======== Data to examine

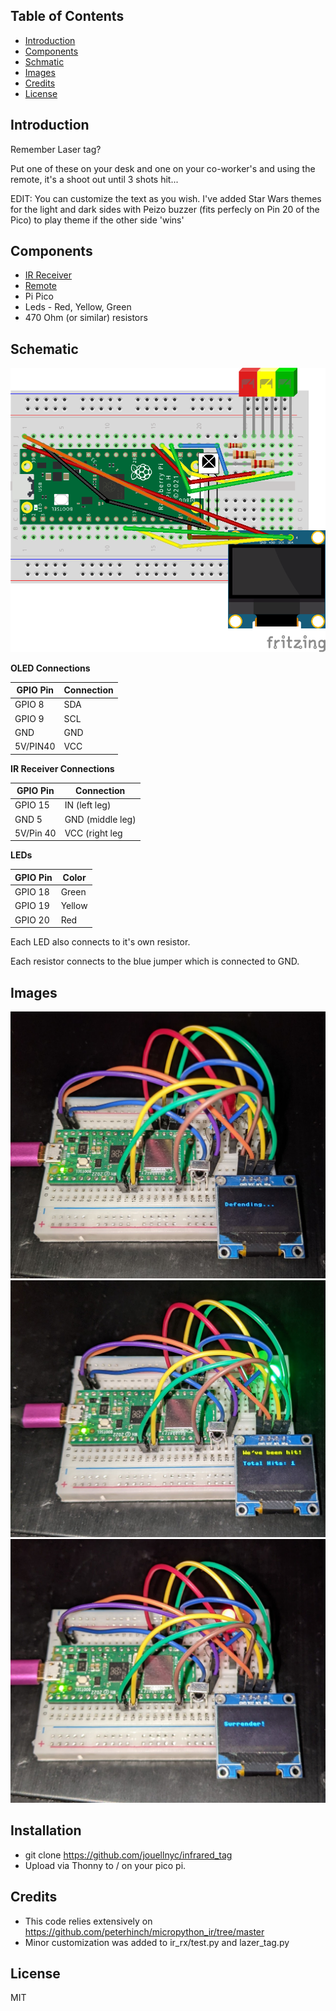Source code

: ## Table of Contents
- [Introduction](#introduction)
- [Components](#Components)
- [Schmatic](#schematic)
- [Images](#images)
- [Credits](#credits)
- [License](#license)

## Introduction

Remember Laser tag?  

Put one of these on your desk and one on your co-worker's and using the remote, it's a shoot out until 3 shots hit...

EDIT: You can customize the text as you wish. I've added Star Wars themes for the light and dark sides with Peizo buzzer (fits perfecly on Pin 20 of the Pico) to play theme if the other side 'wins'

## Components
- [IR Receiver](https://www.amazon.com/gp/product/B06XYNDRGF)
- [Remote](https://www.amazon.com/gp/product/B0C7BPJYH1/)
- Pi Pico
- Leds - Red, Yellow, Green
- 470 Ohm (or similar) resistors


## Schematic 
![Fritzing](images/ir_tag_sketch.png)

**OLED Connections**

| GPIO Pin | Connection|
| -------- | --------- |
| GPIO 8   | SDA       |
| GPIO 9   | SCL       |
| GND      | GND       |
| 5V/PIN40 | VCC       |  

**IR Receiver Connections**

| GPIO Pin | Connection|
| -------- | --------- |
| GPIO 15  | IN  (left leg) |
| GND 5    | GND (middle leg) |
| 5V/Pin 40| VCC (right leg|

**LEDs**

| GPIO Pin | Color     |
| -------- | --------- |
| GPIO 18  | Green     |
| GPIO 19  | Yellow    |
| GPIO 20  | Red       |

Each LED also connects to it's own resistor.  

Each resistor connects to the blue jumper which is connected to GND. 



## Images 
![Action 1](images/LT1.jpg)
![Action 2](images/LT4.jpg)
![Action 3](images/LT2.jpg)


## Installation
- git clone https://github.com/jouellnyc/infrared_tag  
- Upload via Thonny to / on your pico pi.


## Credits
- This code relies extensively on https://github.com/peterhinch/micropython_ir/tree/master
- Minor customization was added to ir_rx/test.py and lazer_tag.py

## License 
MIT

================
======== Data to examine

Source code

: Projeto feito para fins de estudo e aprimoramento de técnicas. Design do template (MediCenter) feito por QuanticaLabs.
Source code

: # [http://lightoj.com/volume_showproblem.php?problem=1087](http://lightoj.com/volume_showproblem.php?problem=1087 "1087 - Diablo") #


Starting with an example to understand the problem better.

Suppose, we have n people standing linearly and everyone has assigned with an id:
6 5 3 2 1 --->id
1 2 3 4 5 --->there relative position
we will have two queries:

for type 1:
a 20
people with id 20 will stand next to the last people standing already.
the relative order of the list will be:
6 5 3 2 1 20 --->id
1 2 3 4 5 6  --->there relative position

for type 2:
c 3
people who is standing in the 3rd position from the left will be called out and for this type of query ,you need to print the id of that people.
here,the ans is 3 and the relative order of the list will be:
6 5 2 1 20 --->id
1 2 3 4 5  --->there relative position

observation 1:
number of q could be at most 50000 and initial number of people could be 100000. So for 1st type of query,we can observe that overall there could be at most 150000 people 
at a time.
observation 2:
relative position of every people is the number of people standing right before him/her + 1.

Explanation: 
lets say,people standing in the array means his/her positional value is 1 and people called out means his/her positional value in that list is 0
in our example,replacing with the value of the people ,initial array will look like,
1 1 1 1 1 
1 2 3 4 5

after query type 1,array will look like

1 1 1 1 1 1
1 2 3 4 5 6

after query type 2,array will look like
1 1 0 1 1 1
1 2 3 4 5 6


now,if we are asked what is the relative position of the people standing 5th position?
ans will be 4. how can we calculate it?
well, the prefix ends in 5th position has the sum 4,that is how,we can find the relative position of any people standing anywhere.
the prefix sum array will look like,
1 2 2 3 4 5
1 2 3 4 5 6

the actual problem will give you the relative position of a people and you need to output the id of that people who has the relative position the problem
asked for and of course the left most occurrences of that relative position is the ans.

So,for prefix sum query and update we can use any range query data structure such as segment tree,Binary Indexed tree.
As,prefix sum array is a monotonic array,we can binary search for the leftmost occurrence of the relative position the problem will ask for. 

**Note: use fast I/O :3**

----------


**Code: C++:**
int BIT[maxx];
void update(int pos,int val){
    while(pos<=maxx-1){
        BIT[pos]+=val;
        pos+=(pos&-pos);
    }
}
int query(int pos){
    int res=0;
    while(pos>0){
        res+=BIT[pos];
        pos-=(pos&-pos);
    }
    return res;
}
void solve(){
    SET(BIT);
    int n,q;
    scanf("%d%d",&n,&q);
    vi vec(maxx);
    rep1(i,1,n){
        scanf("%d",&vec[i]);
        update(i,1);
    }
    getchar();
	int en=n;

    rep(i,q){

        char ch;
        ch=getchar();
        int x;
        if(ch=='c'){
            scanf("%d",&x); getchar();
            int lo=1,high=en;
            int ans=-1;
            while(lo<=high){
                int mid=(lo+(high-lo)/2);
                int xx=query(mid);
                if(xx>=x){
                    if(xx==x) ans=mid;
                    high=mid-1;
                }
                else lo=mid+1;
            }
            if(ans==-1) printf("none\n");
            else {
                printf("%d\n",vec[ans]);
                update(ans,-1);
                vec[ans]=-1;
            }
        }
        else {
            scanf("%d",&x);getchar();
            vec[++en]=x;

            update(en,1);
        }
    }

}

================
======== Data to examine

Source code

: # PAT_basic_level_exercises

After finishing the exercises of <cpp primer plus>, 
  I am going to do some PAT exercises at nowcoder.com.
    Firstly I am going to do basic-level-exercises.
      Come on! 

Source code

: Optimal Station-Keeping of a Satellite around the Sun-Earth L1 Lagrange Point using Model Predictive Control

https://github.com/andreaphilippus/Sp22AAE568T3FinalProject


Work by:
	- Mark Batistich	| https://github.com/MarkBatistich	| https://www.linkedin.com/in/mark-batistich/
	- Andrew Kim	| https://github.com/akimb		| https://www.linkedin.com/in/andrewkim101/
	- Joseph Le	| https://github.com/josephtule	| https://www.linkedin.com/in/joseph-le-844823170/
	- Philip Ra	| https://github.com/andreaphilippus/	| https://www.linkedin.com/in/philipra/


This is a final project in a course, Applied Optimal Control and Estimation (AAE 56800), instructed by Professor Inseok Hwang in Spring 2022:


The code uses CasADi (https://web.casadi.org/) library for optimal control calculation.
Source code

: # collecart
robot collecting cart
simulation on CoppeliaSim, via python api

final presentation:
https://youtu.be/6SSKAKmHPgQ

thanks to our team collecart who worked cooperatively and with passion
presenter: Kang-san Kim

================

## Directions for this task
Copy the lines of the entries above that mention "going".

## Final answer
  I am going to do some PAT exercises at nowcoder.com.
    Firstly I am going to do basic-level-exercises.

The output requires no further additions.